È in questo momento di transizione che il Paese crolla ulteriormente nel caos: gli srilankesi si sono riversati nelle strade dove i militari utilizzano gas lacrimogeno per disperderli. La repressione non ha funzionato: gli insorti sono riusciti a prendere possesso dell’ufficio del Presidente e dell’abitazione del Primo Ministro scrivendo sulle mura dei palazzi del potere “aperto al pubblico”. Il 14 luglio arrivano via email le dimissioni ufficiali del presidente, che nel frattempo si era spostato dalle Maldive a Singapore. Dopo questo importante segnale, i manifestanti lasciarono le sedi del governo, lasciando il compito ad alcuni volontari di ripulire gli spazi occupati, con queste parole: «vogliamo preservare questi luoghi e non vogliamo che le persone vandalizzino o che lo Stato usi la scusa degli atti vandalici per vanificare la nostra protesta, quindi è meglio lasciare questi luoghi allo stato dello Sri Lanka, non al presidente». Ad affermarlo è Buwanaka Perera, uno dei protestanti, intervistato dal New York Times.
Nel frattempo, il presidente in carica Ranil Wickremesinghe, da sempre considerato dalla popolazione un sostenitore della famiglia Rajapaksa, in un’intervista alla CNN prende le distanze dall’ex presidente accusandolo di aver nascosto che lo Sri Lanka era in bancarotta e, di conseguenza, sarebbe dovuto andare al Fondo Monetario Internazionale. Lo scorso 4 settembre Gotabaya Rajapaksa ha fatto ritorno in Sri Lanka dopo 50 giorni trascorsi spostandosi tra le Maldive, Singapore e Thailandia, gettando nuovamente ombre sul futuro politico del Paese.

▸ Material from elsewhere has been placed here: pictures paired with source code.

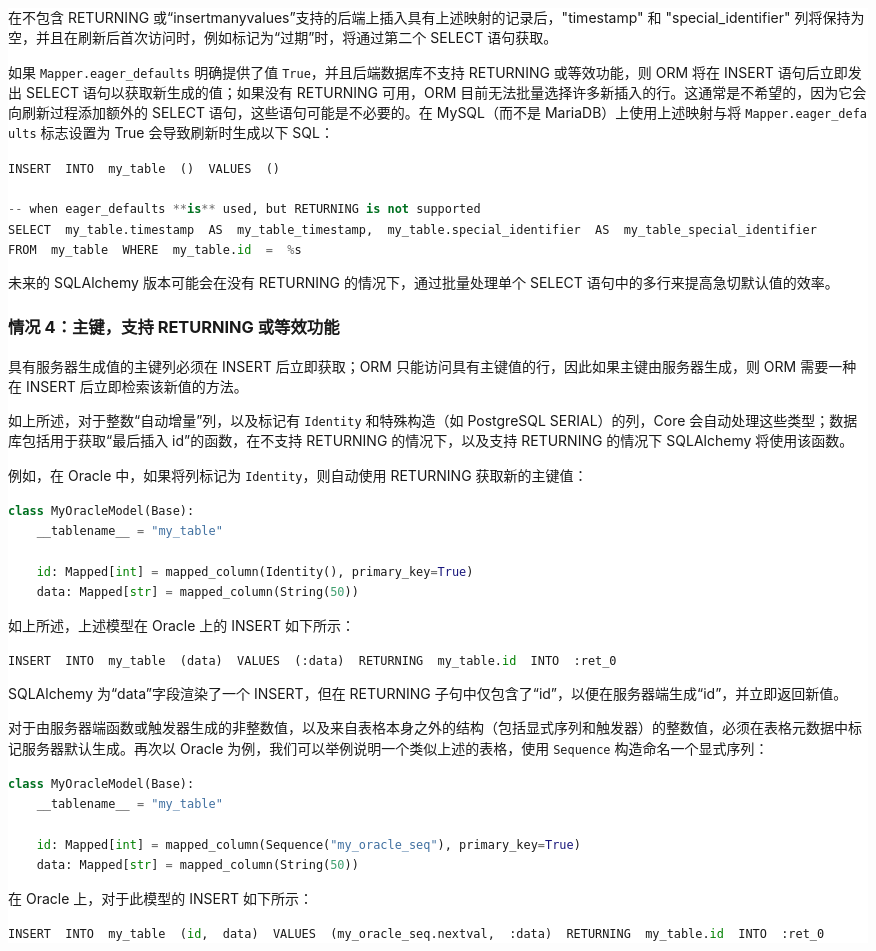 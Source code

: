 在不包含 RETURNING 或“insertmanyvalues”支持的后端上插入具有上述映射的记录后，"timestamp" 和 "special_identifier" 列将保持为空，并且在刷新后首次访问时，例如标记为“过期”时，将通过第二个 SELECT 语句获取。

如果 `Mapper.eager_defaults` 明确提供了值 `True`，并且后端数据库不支持 RETURNING 或等效功能，则 ORM 将在 INSERT 语句后立即发出 SELECT 语句以获取新生成的值；如果没有 RETURNING 可用，ORM 目前无法批量选择许多新插入的行。这通常是不希望的，因为它会向刷新过程添加额外的 SELECT 语句，这些语句可能是不必要的。在 MySQL（而不是 MariaDB）上使用上述映射与将 `Mapper.eager_defaults` 标志设置为 True 会导致刷新时生成以下 SQL：

```py
INSERT  INTO  my_table  ()  VALUES  ()

-- when eager_defaults **is** used, but RETURNING is not supported
SELECT  my_table.timestamp  AS  my_table_timestamp,  my_table.special_identifier  AS  my_table_special_identifier
FROM  my_table  WHERE  my_table.id  =  %s
```

未来的 SQLAlchemy 版本可能会在没有 RETURNING 的情况下，通过批量处理单个 SELECT 语句中的多行来提高急切默认值的效率。

### 情况 4：主键，支持 RETURNING 或等效功能

具有服务器生成值的主键列必须在 INSERT 后立即获取；ORM 只能访问具有主键值的行，因此如果主键由服务器生成，则 ORM 需要一种在 INSERT 后立即检索该新值的方法。

如上所述，对于整数“自动增量”列，以及标记有 `Identity` 和特殊构造（如 PostgreSQL SERIAL）的列，Core 会自动处理这些类型；数据库包括用于获取“最后插入 id”的函数，在不支持 RETURNING 的情况下，以及支持 RETURNING 的情况下 SQLAlchemy 将使用该函数。

例如，在 Oracle 中，如果将列标记为 `Identity`，则自动使用 RETURNING 获取新的主键值：

```py
class MyOracleModel(Base):
    __tablename__ = "my_table"

    id: Mapped[int] = mapped_column(Identity(), primary_key=True)
    data: Mapped[str] = mapped_column(String(50))
```

如上所述，上述模型在 Oracle 上的 INSERT 如下所示：

```py
INSERT  INTO  my_table  (data)  VALUES  (:data)  RETURNING  my_table.id  INTO  :ret_0
```

SQLAlchemy 为“data”字段渲染了一个 INSERT，但在 RETURNING 子句中仅包含了“id”，以便在服务器端生成“id”，并立即返回新值。

对于由服务器端函数或触发器生成的非整数值，以及来自表格本身之外的结构（包括显式序列和触发器）的整数值，必须在表格元数据中标记服务器默认生成。再次以 Oracle 为例，我们可以举例说明一个类似上述的表格，使用 `Sequence` 构造命名一个显式序列：

```py
class MyOracleModel(Base):
    __tablename__ = "my_table"

    id: Mapped[int] = mapped_column(Sequence("my_oracle_seq"), primary_key=True)
    data: Mapped[str] = mapped_column(String(50))
```

在 Oracle 上，对于此模型的 INSERT 如下所示：

```py
INSERT  INTO  my_table  (id,  data)  VALUES  (my_oracle_seq.nextval,  :data)  RETURNING  my_table.id  INTO  :ret_0
```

La situazione economica in Sri Lanka
Il presidente attualmente in carica Ranil Wickremesinghe è riuscito ad ottenere accordo preliminare dal Fondo Monetario Internazionale (FMI) per un prestito di 2.9 miliardi di dollari. L’accordo è un piano di quattro anni che aiuterà lo Sri Lanka ad introdurre nuovi prezzi per il gas e il carburante, incoraggiare il consolidamento finanziario, aumentare la spesa pubblica e rinforzare l’autonomia delle banche centrali. Il Fondo Monetario Internazionale ha posto come condizione al prestito di ricevere una garanzia finanziaria dai creditori ufficiali del Paese e di ottenere un’accordo anche con creditori privati. L’accordo sancisce che «partendo da uno dei Paesi con le entrate più basse al mondo, il programma cercherà di incrementare le riforme sulle tasse». I prestiti che riceverà si stima oscillino tra gli 85 miliardi di dollari e i 100 miliardi o più.
La situazione del credito con le nazioni a cui lo Lo Sri Lanka deve ripagare i debiti sarà cruciale, altrimenti l’accordo con l’FMI non potrà partire. Tra i paesi creditori, il Giappone aveva proposto di far da intermediario in un tavolo negoziale insieme all’India e alla Cina. Sembra che la Banca Mondiale abbia stimato un prestito dalla Cina di 7 miliardi di dollari, il Giappone 3,5 miliardi di dollari mentre l’India ha concesso solo 1 miliardo di dollari. Ad ogni modo, non ci sono ancora sicurezze.
Talora non riuscissero a trovare una soluzione, la situazione economica nel Paese potrebbe peggiorare ulteriormente. Adesso, secondo uno studio delle Nazioni Unite, si stima che i 22 milioni di singalesi siano in difficoltà anche a provvedere a necessità basilari come reperire cibo e acqua potabile, anche a causa della crisi economica e dell’inflazione è al 64%.